Below is a listing with pictures in it; transcribe exactly the lines from the one that has "- (feat) Add build ID to footer" through the one that has "- **Encryption and", and omit those pictures.

Provided entries →
+ + + + + + +

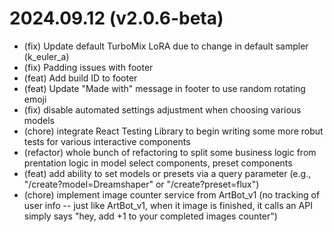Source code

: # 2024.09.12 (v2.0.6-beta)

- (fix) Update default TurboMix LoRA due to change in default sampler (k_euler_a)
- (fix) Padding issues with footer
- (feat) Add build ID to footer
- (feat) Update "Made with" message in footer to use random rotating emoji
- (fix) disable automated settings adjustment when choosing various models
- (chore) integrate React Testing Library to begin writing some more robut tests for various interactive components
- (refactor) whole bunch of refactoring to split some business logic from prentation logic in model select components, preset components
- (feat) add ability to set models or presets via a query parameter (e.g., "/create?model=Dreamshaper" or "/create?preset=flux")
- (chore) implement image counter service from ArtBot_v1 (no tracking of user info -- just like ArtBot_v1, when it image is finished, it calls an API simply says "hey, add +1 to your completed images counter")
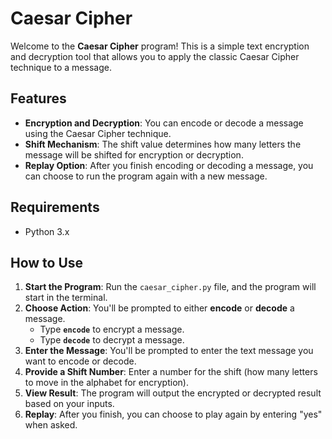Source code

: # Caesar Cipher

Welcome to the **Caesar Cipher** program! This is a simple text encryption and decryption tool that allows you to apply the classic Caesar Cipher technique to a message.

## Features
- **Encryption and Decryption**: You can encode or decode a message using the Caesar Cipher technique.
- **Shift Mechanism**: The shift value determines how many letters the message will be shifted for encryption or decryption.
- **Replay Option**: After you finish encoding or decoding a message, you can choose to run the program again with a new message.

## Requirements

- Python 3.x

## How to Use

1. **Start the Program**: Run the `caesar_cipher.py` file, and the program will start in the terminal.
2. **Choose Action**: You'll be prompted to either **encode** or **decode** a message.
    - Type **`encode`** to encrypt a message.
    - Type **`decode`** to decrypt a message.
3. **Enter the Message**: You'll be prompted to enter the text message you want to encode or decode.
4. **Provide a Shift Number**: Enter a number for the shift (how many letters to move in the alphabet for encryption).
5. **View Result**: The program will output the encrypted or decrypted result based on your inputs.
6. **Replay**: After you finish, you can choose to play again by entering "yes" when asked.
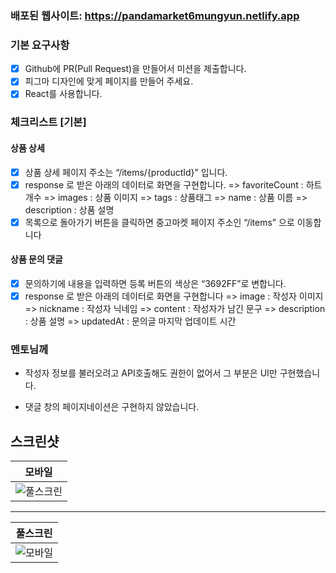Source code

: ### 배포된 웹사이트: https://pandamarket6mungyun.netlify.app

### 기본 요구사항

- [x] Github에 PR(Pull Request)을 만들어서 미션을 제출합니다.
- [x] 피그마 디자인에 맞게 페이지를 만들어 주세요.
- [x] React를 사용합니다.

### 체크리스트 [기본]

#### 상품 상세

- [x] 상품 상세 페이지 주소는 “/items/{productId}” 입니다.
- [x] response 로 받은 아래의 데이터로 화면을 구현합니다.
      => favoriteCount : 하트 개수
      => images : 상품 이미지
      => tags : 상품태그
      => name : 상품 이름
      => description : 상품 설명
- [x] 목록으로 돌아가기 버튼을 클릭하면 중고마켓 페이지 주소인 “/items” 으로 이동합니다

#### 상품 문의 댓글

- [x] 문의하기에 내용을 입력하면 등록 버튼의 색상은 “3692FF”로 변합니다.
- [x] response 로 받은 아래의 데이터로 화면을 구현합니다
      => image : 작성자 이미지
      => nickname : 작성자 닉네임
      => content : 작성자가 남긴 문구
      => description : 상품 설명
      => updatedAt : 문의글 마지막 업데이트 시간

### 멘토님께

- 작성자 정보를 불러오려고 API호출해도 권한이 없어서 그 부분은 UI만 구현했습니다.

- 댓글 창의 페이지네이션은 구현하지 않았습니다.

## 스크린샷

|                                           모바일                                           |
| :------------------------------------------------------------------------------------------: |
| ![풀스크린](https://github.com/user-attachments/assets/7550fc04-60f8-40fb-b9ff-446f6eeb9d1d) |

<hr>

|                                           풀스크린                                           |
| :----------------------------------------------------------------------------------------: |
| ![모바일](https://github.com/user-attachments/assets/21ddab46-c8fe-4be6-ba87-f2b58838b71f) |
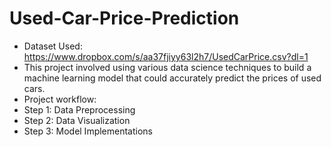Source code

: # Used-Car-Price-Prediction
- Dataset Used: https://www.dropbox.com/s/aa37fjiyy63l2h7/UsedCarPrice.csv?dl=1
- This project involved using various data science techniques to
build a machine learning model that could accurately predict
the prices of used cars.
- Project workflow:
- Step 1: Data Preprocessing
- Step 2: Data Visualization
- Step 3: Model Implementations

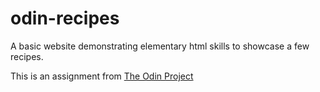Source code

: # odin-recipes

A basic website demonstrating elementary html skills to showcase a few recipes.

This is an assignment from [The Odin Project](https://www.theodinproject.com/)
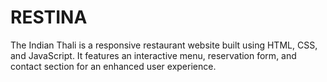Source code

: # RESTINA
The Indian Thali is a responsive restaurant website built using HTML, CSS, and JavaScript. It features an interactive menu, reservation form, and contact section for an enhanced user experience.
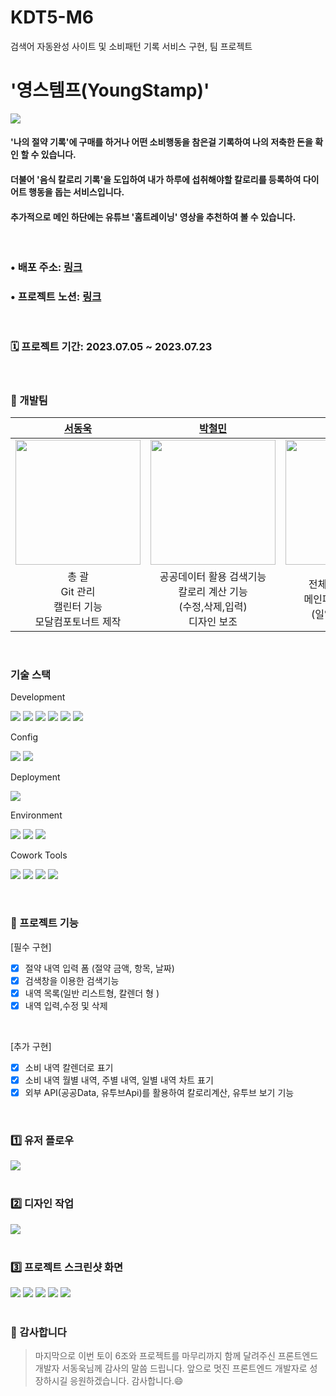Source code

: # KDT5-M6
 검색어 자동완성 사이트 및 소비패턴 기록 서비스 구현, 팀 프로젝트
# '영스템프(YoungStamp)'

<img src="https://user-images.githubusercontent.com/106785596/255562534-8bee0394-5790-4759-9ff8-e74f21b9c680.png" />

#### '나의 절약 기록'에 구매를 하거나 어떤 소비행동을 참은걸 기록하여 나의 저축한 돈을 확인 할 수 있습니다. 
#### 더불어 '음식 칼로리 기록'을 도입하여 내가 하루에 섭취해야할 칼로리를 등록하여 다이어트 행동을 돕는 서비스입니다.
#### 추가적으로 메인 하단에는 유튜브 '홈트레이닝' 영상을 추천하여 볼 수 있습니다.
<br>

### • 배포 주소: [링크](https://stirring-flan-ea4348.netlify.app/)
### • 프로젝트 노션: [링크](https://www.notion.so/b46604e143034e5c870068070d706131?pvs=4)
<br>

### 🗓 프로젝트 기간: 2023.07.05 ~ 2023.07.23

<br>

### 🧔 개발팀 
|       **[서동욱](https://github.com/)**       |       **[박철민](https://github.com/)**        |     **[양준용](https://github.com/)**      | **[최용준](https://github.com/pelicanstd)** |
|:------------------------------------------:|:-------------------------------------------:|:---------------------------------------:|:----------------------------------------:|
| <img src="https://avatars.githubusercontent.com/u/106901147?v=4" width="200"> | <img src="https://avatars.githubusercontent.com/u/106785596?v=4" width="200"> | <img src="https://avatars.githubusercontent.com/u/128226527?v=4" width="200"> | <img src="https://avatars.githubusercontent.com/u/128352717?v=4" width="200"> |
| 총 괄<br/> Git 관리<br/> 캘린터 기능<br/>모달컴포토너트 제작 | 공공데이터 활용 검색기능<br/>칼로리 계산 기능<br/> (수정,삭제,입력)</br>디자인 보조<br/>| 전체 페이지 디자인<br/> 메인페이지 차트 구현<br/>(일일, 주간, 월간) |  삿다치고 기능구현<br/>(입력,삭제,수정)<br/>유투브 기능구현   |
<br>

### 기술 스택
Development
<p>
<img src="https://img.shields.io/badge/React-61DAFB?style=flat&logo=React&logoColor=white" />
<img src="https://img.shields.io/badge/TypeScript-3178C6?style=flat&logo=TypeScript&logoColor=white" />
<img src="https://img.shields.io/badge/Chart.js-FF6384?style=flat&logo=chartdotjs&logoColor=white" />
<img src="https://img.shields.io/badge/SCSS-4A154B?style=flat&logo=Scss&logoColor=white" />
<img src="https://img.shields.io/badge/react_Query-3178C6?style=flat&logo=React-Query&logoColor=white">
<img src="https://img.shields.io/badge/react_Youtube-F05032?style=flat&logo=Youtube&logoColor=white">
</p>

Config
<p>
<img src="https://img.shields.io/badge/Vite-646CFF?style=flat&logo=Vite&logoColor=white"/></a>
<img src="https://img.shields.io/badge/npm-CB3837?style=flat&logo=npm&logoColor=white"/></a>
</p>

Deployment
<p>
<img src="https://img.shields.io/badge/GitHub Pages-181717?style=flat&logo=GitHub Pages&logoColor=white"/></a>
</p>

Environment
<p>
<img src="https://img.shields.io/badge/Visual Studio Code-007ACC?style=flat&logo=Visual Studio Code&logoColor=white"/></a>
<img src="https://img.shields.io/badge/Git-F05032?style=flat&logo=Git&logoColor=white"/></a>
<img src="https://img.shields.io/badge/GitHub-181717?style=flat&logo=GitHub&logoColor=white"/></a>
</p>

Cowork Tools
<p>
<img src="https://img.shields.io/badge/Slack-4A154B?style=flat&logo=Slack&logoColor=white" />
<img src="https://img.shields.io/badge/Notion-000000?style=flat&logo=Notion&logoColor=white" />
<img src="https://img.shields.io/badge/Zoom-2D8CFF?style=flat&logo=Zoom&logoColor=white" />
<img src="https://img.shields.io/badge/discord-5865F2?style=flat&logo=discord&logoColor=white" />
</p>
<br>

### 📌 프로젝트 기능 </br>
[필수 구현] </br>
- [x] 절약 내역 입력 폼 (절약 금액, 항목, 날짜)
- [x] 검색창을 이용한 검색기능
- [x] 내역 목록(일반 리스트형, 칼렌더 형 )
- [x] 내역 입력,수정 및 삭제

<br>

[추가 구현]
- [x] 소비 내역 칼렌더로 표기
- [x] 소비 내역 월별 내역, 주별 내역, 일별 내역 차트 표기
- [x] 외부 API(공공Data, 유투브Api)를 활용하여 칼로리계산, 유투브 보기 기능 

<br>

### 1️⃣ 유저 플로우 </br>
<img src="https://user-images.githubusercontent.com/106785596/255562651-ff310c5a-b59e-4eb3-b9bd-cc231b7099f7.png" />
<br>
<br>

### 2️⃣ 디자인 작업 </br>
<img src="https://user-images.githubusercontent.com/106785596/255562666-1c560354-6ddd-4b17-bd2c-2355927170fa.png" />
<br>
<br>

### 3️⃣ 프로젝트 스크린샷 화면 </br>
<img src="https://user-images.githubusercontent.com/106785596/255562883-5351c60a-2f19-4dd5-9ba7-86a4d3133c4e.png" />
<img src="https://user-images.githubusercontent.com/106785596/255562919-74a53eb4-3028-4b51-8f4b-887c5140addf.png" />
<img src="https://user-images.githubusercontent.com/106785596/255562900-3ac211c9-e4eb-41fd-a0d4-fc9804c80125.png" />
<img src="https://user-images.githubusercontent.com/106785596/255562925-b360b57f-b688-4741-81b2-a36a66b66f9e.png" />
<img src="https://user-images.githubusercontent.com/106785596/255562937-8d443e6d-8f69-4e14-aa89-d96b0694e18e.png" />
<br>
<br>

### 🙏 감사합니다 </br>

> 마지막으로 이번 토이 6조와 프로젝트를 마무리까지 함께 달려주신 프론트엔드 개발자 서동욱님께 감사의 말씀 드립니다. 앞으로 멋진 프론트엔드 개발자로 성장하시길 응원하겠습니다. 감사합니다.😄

+ + + + + + +

Task output →
- (feat) Add build ID to footer
- (feat) Update "Made with" message in footer to use random rotating emoji
- (fix) disable automated settings adjustment when choosing various models
- (chore) integrate React Testing Library to begin writing some more robut tests for various interactive components
- (refactor) whole bunch of refactoring to split some business logic from prentation logic in model select components, preset components
- (feat) add ability to set models or presets via a query parameter (e.g., "/create?model=Dreamshaper" or "/create?preset=flux")
- (chore) implement image counter service from ArtBot_v1 (no tracking of user info -- just like ArtBot_v1, when it image is finished, it calls an API simply says "hey, add +1 to your completed images counter")
Source code

: # Caesar Cipher

Welcome to the **Caesar Cipher** program! This is a simple text encryption and decryption tool that allows you to apply the classic Caesar Cipher technique to a message.

## Features
- **Encryption and Decryption**: You can encode or decode a message using the Caesar Cipher technique.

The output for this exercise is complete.